وَيَجْعَلُونَ لِلّٰهِ مَا يَكْرَهُونَ وَتَصِفُ اَلْسِنَتُهُمُ الْكَذِبَ اَنَّ لَهُمُ الْحُسْنٰىۜ لَا جَرَمَ اَنَّ لَهُمُ النَّارَ وَاَنَّهُمْ مُفْرَطُونَ ﴿٦٢
62﴿ Yine o (müşrik ola)nlar (kız çocukları gibi) hoşlanmamakta oldukları şeyleri Allâh’a ayırıyorlar. Bir de: “(Allâh nezdinde) en güzel âkıbet mutlaka sâdece onlara âittir” diye dilleri yalanı (göz önünde canlandırır gibi) vasıflandır(arak ballandıra ballandıra anlat)ıyor. Hayır! (Onların bu iddiâları aslâ doğru değildir. Şu hakîkat) kesinleşti ki; (dediklerinin aksine, zannettikleri güzel âkıbet yerine) gerçekten onlar için o (cehennem) ateş(i) vardır ve muhakkak ki onlar (cehenneme gönderilenler arasında) öne geçirilecek kimselerdir /(cehennemde unutulmuş gibi) terk edilecek kimselerdir/.
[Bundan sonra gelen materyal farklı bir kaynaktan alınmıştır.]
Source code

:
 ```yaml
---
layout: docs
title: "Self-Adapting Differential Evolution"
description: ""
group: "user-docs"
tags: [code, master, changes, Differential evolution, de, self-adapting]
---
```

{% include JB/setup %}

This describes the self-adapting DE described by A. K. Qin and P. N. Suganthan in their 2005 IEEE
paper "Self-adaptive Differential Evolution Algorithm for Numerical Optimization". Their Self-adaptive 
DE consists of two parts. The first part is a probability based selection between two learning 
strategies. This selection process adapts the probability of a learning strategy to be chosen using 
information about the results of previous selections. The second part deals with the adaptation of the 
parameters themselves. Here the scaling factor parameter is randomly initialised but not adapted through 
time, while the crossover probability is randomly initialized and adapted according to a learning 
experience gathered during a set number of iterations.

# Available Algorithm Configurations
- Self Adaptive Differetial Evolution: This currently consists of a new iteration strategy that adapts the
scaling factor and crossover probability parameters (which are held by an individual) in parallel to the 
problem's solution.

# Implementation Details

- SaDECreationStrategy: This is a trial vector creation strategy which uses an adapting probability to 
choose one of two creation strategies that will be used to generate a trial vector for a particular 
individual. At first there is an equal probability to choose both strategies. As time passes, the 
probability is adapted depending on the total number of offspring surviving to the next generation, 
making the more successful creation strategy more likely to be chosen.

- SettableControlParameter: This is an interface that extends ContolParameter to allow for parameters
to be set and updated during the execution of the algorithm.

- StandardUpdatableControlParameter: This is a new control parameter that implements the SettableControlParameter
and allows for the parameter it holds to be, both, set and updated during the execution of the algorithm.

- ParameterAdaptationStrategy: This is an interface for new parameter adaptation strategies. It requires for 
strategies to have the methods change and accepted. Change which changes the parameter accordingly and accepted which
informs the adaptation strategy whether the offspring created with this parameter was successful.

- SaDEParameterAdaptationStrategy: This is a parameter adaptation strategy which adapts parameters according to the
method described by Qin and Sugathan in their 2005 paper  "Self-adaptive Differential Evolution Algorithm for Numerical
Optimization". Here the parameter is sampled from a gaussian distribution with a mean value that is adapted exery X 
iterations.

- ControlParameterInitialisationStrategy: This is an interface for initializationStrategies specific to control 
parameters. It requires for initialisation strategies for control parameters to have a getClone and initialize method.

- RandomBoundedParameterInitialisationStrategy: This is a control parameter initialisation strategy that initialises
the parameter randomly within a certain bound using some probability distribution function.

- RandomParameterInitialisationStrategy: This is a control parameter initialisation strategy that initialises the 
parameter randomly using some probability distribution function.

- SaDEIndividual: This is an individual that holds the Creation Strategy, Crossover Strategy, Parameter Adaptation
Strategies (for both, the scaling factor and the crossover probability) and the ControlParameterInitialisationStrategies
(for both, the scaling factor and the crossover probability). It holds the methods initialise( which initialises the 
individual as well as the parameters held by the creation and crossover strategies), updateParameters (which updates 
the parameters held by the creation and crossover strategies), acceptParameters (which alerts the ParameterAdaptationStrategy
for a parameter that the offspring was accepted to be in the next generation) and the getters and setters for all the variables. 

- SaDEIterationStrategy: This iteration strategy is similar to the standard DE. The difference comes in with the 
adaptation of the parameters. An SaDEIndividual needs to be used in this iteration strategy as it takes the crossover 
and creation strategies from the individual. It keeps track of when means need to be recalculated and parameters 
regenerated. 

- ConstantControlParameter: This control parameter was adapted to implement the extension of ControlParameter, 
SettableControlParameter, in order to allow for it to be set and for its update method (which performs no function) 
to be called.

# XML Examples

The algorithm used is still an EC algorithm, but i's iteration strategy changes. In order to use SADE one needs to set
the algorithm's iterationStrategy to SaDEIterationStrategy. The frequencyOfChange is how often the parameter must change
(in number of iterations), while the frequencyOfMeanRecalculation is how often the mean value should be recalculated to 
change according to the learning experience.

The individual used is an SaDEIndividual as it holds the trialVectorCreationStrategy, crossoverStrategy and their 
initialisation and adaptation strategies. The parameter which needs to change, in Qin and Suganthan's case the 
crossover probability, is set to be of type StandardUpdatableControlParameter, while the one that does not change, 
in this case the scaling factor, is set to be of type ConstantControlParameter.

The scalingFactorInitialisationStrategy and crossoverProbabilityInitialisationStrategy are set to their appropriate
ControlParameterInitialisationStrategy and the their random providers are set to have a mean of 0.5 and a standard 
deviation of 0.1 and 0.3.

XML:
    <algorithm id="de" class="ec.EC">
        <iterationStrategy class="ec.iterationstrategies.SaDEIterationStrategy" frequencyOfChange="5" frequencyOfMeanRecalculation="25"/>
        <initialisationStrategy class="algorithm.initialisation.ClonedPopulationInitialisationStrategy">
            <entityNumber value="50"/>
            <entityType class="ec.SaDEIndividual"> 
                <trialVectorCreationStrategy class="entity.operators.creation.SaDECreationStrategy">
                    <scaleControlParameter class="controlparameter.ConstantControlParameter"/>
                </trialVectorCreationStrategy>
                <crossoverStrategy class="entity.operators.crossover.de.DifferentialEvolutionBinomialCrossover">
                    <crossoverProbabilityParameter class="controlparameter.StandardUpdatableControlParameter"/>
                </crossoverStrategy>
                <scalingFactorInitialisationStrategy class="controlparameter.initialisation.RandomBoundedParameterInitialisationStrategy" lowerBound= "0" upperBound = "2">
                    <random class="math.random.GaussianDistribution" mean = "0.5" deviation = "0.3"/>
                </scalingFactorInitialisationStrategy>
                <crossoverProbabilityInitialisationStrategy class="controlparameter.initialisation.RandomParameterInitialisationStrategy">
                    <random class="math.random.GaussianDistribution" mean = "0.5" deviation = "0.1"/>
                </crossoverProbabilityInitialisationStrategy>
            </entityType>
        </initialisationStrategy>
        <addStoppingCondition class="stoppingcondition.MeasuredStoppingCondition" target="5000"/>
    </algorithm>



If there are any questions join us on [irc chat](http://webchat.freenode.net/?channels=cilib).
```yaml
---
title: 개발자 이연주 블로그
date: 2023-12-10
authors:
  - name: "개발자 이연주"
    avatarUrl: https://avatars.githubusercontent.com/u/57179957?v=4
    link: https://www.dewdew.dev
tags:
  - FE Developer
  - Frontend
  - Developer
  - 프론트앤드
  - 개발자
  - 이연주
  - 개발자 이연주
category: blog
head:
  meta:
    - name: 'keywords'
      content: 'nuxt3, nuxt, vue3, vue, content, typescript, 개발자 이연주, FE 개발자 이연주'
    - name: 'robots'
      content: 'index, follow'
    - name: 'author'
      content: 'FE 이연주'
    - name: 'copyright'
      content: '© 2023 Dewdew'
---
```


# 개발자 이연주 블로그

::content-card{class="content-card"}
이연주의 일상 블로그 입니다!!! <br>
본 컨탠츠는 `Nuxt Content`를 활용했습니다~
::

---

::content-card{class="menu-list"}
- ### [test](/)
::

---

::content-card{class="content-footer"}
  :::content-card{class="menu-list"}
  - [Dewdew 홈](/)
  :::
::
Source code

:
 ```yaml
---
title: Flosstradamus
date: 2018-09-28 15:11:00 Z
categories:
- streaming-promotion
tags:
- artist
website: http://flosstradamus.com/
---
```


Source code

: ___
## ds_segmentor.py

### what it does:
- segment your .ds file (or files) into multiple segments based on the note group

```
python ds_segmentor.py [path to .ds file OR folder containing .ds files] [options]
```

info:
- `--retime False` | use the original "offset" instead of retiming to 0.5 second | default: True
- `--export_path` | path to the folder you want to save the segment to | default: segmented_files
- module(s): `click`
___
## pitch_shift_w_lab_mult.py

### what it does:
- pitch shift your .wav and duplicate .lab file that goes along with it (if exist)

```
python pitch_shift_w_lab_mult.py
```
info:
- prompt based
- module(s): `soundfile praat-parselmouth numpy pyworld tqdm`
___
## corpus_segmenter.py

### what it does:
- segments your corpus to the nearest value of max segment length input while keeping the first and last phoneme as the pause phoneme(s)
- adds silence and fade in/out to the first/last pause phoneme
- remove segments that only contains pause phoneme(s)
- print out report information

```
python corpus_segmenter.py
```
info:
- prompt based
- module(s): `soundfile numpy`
تَاللّٰهِ لَقَدْ اَرْسَلْنَٓا اِلٰٓى اُمَمٍ مِنْ قَبْلِكَ فَزَيَّنَ لَهُمُ الشَّيْطَانُ اَعْمَالَهُمْ فَهُوَ وَلِيُّهُمُ الْيَوْمَ وَلَهُمْ عَذَابٌ اَل۪يمٌ ﴿٦٣
63﴿ Allâh’a kasem olsun ki; elbette senden önceki birçok ümmetlere de muhakkak rasül göndermiştik. Ama şeytan onlara yaptıkları (şirki ve ziyâdesiyle çirkin olan isyanları)nı çok hoş göstermişti. Artık bu (âhiret) gün(ünde) sâdece o (şeytan) onların çok yakınıdır. Ayrıca (âhirette) özellikle onlar için çok acı verici büyük bir azap vardır.
وَمَٓا اَنْزَلْنَا عَلَيْكَ الْكِتَابَ اِلَّا لِتُبَيِّنَ لَهُمُ الَّذِي اخْتَلَفُوا ف۪يهِۙ وَهُدًى وَرَحْمَةً لِقَوْمٍ يُؤْمِنُونَ ﴿٦٤
64﴿ Biz bu Kitâb’ı sana ancak, kendisi hakkında görüş ayrılığına düştükleri (helâl-haram, îmân, inkâr ve dirilme gibi pek önemli) şey(ler)i o (insa)nlara açıklayasın diye indirdik, ayrıca bir toplum için (cennet yolunu gösteren) büyük bir hidâyet (rehberi) ve (ebedî azaplardan kurtaracak) tam bir rahmet (vesîlesi) olsun diye (indirdik) ki onlar (onun Allâh-u Te‘âlâ’dan gönderildiğine) îmân etmektedirler.